ACTION ITEM: Nothing but the lines below from the one holding "[resources_module]:http://coral-erm.org/resources/" up to and including the one holding "One out of a billion!" should be copied, exactly and without pictures.

EXERCISE MATERIAL:
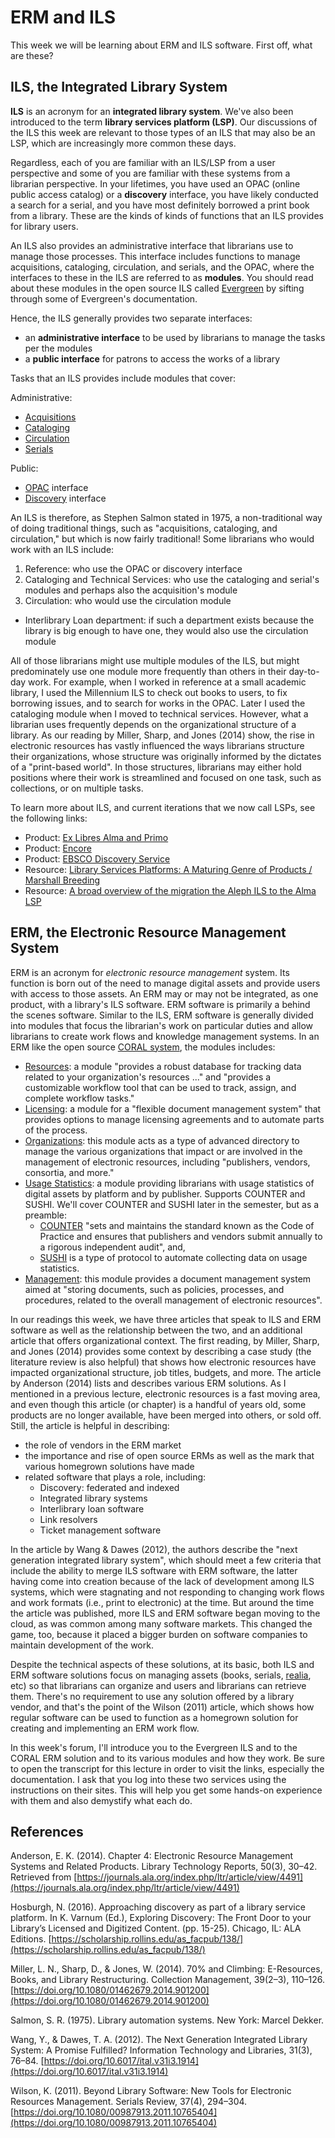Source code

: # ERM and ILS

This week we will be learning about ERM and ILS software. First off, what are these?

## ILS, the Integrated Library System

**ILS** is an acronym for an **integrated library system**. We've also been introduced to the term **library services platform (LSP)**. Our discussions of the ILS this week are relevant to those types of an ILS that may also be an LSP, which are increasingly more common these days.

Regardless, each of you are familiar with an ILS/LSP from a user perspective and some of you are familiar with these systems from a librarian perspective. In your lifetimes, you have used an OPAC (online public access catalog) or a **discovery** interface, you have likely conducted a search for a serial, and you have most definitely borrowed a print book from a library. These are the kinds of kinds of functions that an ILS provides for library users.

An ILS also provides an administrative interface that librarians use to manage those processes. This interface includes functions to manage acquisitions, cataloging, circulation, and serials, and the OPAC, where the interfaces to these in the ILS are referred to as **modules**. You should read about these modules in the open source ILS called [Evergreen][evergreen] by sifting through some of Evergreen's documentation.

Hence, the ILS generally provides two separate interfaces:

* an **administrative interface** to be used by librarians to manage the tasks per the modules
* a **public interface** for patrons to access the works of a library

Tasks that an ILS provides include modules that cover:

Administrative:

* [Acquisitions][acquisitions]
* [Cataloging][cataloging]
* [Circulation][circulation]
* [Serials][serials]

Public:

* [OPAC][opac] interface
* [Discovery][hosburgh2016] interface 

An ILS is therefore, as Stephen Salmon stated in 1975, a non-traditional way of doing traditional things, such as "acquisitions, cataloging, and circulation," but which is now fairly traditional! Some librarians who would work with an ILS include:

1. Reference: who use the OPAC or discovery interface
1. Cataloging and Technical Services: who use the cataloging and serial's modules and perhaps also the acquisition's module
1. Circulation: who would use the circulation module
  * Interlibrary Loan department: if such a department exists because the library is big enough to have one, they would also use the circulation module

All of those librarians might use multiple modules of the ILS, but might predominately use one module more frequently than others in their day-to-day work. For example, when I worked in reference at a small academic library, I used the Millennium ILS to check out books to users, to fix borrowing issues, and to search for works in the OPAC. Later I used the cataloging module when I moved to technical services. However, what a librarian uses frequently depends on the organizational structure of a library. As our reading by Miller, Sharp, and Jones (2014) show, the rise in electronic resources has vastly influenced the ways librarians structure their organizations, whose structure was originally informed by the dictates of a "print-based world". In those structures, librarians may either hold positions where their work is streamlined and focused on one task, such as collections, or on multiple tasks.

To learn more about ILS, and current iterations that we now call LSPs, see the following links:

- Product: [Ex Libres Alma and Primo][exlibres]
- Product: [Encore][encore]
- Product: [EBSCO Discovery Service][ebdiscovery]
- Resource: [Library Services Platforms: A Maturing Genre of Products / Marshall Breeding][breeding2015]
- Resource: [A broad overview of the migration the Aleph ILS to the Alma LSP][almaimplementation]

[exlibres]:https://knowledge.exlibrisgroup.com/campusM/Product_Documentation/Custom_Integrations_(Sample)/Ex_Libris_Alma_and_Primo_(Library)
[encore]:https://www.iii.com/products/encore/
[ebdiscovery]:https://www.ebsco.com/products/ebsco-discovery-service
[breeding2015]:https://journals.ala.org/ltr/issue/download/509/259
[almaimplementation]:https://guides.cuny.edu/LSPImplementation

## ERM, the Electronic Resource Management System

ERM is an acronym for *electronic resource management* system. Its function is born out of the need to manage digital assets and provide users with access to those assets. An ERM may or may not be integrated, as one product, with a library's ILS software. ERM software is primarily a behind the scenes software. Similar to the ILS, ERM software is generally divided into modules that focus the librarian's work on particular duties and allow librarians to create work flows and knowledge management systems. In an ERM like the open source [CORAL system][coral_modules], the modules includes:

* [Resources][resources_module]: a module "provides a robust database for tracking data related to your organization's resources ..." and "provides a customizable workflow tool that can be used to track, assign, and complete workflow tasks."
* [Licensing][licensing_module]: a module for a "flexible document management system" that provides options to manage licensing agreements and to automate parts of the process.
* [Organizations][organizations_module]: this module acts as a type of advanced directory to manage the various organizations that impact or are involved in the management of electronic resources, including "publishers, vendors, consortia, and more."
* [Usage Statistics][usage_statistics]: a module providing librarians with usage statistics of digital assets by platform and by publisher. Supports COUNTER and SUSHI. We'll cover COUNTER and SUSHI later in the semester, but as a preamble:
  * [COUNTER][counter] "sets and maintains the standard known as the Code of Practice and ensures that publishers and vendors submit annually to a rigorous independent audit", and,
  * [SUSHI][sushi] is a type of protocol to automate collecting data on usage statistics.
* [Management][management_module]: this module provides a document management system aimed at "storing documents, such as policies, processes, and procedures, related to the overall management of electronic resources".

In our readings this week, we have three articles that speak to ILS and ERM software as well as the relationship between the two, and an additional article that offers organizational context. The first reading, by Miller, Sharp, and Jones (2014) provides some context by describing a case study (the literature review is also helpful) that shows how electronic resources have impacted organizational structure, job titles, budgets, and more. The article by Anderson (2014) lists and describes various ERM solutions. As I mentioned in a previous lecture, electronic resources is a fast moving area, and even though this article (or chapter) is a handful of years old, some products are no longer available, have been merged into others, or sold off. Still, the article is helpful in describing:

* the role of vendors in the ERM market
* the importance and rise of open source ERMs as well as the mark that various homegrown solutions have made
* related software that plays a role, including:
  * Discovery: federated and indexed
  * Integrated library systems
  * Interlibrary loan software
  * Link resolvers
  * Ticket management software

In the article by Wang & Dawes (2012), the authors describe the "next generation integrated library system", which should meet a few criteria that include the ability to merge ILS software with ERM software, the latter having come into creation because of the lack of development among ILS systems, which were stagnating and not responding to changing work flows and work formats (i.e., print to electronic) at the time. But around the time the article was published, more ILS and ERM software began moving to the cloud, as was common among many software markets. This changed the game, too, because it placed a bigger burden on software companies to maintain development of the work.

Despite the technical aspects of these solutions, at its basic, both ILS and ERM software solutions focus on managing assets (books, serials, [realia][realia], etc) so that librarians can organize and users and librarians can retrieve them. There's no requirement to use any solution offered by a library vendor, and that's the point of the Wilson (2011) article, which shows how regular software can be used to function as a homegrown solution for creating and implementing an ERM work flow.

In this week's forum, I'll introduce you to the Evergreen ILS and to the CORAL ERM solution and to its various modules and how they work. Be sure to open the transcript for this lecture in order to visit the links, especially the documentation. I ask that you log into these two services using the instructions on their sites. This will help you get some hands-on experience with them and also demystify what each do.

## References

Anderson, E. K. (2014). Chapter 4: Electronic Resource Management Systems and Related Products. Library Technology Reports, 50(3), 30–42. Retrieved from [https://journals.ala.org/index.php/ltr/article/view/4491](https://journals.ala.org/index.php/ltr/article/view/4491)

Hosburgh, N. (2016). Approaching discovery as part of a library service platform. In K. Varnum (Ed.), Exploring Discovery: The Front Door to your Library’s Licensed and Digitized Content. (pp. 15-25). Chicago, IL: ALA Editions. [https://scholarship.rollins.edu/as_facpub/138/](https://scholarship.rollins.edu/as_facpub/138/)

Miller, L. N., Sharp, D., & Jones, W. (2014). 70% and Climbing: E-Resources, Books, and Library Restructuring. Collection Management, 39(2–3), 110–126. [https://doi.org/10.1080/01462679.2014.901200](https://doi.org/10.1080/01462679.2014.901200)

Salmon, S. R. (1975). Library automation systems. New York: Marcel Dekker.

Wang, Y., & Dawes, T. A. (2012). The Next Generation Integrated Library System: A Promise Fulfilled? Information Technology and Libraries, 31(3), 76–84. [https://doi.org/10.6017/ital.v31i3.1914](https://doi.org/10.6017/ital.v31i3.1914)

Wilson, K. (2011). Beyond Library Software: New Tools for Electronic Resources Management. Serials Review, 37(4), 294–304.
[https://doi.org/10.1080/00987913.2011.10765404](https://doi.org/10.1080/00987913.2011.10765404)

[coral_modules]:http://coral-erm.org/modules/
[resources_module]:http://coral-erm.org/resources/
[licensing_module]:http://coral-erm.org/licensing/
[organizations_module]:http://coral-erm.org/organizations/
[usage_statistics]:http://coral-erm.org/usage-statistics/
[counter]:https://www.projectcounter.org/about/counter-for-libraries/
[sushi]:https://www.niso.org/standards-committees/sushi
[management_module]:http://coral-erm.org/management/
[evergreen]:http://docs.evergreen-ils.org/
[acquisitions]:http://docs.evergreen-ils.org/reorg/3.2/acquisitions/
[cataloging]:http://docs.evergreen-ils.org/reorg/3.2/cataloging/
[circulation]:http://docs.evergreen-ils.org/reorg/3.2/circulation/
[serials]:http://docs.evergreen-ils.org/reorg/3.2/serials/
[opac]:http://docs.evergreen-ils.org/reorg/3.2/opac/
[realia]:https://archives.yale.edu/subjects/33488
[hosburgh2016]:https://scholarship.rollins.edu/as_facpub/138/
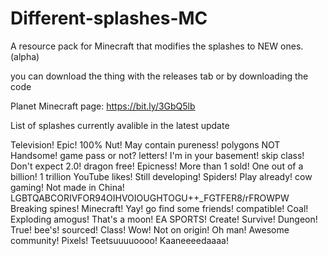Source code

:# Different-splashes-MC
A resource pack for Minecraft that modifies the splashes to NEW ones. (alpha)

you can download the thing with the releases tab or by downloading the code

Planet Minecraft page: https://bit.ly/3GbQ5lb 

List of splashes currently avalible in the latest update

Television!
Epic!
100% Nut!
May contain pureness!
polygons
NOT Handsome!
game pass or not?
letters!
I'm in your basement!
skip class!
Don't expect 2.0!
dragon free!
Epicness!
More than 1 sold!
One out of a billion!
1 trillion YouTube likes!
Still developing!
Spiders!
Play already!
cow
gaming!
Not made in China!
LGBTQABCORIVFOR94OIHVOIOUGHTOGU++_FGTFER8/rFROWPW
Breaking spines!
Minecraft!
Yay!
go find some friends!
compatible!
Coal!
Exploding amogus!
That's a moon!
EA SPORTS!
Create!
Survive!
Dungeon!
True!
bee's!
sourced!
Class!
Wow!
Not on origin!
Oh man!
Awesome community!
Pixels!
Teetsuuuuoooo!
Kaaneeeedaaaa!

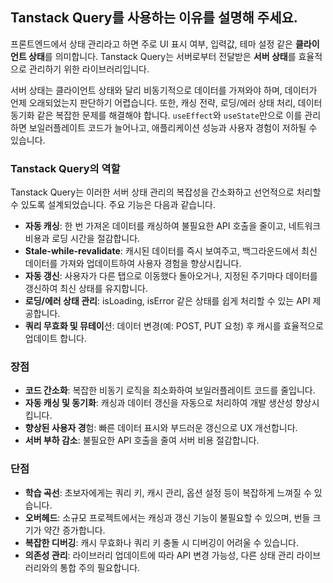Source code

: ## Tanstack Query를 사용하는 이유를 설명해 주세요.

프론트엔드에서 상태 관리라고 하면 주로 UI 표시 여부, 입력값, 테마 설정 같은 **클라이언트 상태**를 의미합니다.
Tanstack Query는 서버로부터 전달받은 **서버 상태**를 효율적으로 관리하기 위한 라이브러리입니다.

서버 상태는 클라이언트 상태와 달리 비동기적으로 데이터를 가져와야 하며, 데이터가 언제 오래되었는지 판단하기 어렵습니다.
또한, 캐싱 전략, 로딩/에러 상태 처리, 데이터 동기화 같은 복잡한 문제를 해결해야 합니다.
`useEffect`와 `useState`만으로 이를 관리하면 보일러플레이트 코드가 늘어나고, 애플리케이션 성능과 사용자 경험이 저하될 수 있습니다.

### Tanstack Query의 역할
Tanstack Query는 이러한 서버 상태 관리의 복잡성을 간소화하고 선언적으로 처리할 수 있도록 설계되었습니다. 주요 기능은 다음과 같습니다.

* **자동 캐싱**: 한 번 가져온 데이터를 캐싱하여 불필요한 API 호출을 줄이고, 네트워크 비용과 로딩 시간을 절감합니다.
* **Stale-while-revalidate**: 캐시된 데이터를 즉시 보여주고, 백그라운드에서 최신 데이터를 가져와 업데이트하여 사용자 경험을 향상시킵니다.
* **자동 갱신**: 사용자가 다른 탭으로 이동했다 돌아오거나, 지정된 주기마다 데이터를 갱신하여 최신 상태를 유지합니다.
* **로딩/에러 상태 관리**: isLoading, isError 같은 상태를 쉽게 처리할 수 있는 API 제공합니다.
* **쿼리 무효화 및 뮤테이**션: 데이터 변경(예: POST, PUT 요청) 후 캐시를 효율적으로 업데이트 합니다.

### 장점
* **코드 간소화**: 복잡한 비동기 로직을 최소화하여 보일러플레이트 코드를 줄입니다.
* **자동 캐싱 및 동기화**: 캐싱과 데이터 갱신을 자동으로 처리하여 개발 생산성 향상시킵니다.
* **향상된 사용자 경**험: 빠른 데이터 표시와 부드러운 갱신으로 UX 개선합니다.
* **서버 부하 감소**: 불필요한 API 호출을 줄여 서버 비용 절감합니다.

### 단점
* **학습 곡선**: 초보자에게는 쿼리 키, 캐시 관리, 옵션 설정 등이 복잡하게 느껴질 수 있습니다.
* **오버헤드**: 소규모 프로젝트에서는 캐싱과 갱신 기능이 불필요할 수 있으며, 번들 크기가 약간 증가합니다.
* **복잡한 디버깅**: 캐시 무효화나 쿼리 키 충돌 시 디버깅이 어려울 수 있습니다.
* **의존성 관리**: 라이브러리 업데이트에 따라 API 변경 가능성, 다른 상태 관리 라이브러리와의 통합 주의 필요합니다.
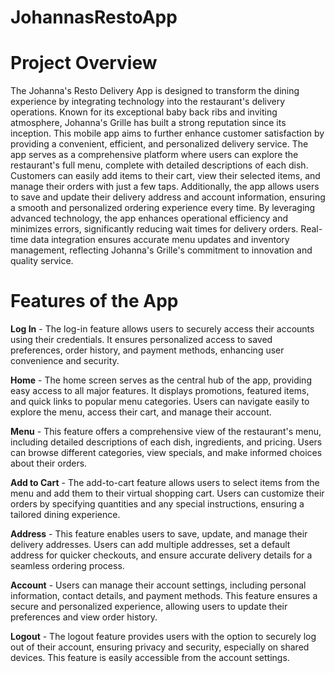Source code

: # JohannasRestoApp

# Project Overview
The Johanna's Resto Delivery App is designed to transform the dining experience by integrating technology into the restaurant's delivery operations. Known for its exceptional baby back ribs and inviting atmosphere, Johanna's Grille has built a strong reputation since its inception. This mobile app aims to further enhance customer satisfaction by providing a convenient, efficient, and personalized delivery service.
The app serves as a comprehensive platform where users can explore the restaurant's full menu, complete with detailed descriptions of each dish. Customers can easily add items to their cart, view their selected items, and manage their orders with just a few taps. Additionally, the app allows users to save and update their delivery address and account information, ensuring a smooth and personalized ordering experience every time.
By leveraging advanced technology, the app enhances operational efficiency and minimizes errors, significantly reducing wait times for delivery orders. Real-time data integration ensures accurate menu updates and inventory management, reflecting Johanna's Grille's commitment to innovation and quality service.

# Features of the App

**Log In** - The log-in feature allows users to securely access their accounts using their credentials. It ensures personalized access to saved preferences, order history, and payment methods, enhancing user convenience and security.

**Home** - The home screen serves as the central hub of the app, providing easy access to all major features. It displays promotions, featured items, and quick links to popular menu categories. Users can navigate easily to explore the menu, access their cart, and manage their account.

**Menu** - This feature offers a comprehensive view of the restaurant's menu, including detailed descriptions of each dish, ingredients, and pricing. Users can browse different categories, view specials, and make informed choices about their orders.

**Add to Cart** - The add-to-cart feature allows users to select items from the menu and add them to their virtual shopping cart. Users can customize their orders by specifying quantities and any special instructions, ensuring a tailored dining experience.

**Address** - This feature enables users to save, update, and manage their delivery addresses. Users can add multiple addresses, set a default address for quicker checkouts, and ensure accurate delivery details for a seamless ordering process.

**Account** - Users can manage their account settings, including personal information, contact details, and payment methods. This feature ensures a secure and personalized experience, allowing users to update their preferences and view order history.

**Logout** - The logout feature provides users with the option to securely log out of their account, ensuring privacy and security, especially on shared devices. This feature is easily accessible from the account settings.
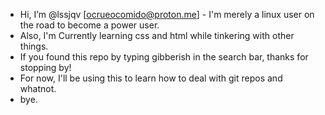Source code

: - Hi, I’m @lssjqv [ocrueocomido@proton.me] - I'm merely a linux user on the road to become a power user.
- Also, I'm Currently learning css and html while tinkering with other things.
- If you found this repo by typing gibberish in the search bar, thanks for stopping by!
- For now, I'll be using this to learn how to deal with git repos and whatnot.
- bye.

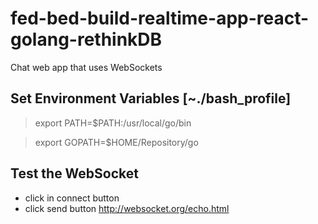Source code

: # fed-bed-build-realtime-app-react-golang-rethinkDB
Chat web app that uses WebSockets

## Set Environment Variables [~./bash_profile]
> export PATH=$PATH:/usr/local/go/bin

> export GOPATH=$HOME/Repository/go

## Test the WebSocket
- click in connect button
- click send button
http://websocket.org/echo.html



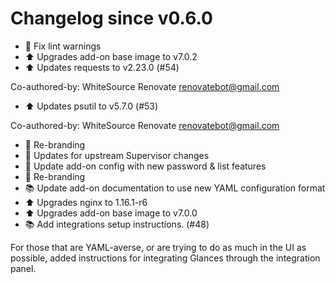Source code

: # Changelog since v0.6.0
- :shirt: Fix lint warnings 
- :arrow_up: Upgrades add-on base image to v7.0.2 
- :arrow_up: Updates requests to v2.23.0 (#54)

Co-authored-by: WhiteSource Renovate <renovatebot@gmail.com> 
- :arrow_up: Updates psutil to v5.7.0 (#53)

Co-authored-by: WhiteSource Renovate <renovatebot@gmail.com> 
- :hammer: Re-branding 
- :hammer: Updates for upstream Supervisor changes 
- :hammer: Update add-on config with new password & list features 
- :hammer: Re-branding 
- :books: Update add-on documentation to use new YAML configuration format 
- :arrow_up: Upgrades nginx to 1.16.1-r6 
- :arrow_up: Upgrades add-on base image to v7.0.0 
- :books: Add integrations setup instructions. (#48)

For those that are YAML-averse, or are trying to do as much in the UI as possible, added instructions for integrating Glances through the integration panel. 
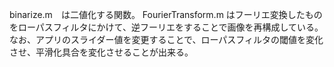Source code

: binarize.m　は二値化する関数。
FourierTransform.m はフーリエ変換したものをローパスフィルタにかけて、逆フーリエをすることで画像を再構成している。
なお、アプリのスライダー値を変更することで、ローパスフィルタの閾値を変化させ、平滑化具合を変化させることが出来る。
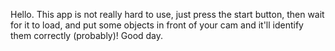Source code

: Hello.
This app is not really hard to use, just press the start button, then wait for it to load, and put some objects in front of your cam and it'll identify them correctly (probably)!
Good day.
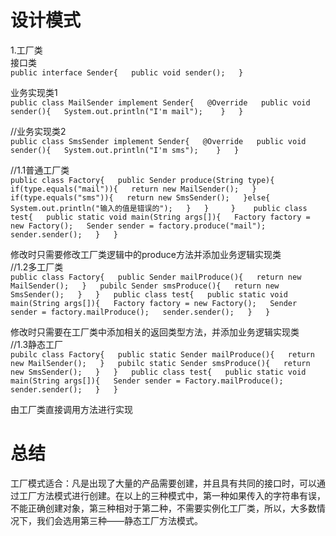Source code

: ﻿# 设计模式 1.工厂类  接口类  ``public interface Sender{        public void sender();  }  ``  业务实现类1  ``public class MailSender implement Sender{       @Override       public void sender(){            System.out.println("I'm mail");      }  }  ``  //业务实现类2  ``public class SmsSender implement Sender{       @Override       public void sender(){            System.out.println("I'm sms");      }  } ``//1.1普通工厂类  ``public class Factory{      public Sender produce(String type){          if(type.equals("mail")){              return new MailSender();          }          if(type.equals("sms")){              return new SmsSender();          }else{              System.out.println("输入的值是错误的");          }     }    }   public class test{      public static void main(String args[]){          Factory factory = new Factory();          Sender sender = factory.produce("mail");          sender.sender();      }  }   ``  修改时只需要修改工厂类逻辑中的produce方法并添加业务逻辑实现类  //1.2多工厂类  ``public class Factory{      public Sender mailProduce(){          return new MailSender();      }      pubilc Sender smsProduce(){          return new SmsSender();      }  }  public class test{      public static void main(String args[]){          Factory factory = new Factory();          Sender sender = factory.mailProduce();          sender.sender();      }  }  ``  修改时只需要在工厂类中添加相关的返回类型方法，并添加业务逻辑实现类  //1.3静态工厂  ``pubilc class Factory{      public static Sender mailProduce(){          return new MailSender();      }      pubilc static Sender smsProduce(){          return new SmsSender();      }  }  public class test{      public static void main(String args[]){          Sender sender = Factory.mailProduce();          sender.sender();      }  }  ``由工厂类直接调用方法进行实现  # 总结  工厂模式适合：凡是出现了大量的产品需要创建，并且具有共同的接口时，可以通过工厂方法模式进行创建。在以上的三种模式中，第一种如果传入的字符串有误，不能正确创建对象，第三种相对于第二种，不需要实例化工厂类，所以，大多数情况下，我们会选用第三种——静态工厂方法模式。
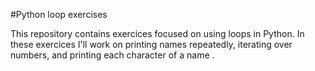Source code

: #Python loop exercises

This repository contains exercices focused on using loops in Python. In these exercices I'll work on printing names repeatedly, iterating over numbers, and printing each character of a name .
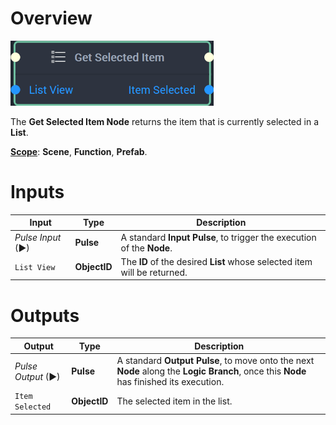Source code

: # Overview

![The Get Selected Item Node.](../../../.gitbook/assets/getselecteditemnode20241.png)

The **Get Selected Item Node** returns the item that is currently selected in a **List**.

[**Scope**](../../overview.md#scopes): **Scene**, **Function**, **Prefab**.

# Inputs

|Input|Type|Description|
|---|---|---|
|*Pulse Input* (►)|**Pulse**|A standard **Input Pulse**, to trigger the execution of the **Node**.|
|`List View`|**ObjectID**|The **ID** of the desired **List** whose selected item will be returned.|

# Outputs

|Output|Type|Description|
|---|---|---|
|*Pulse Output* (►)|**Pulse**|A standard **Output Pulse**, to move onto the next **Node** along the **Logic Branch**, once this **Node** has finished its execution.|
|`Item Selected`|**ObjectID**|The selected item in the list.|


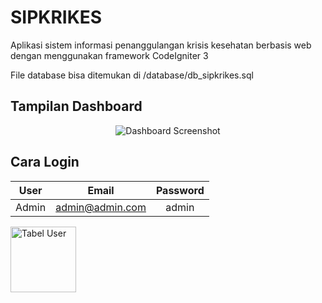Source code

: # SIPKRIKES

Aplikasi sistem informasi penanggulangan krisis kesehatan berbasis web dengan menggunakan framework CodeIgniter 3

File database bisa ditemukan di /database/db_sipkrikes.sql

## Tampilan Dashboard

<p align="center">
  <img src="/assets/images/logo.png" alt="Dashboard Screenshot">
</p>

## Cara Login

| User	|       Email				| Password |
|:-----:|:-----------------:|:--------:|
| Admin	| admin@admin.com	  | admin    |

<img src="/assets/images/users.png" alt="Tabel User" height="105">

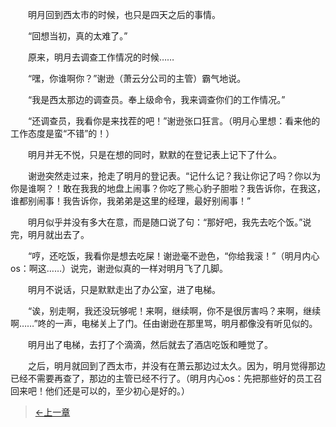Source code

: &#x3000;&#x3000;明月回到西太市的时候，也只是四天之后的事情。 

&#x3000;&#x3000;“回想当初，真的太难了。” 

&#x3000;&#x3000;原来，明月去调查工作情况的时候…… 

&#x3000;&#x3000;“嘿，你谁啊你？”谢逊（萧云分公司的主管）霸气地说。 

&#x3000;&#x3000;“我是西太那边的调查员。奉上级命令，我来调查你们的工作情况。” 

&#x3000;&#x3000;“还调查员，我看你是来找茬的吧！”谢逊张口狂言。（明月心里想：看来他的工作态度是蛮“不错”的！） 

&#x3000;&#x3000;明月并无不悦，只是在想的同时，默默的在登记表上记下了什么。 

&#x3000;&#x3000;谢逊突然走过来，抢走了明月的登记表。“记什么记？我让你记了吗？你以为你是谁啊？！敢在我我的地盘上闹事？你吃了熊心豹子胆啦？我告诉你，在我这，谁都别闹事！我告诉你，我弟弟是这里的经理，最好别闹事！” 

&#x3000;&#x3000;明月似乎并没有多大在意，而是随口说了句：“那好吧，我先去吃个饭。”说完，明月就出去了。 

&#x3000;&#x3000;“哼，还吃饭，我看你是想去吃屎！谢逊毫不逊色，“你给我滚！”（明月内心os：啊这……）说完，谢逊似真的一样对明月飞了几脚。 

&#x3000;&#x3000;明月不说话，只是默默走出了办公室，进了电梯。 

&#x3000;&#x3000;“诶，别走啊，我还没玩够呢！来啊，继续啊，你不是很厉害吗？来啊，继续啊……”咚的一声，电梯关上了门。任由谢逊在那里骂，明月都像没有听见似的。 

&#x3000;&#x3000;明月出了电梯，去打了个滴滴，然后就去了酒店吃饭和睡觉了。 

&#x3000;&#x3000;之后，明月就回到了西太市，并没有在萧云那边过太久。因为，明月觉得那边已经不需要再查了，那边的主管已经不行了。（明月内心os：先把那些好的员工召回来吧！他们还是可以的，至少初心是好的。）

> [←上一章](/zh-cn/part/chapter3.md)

RESPONSE AREA:
[resources_module]:http://coral-erm.org/resources/
[licensing_module]:http://coral-erm.org/licensing/
[organizations_module]:http://coral-erm.org/organizations/
[usage_statistics]:http://coral-erm.org/usage-statistics/
[counter]:https://www.projectcounter.org/about/counter-for-libraries/
[sushi]:https://www.niso.org/standards-committees/sushi
[management_module]:http://coral-erm.org/management/
[evergreen]:http://docs.evergreen-ils.org/
[acquisitions]:http://docs.evergreen-ils.org/reorg/3.2/acquisitions/
[cataloging]:http://docs.evergreen-ils.org/reorg/3.2/cataloging/
[circulation]:http://docs.evergreen-ils.org/reorg/3.2/circulation/
[serials]:http://docs.evergreen-ils.org/reorg/3.2/serials/
[opac]:http://docs.evergreen-ils.org/reorg/3.2/opac/
[realia]:https://archives.yale.edu/subjects/33488
[hosburgh2016]:https://scholarship.rollins.edu/as_facpub/138/
Source code

:# Different-splashes-MC
A resource pack for Minecraft that modifies the splashes to NEW ones. (alpha)

you can download the thing with the releases tab or by downloading the code

Planet Minecraft page: https://bit.ly/3GbQ5lb 

List of splashes currently avalible in the latest update

Television!
Epic!
100% Nut!
May contain pureness!
polygons
NOT Handsome!
game pass or not?
letters!
I'm in your basement!
skip class!
Don't expect 2.0!
dragon free!
Epicness!
More than 1 sold!
One out of a billion!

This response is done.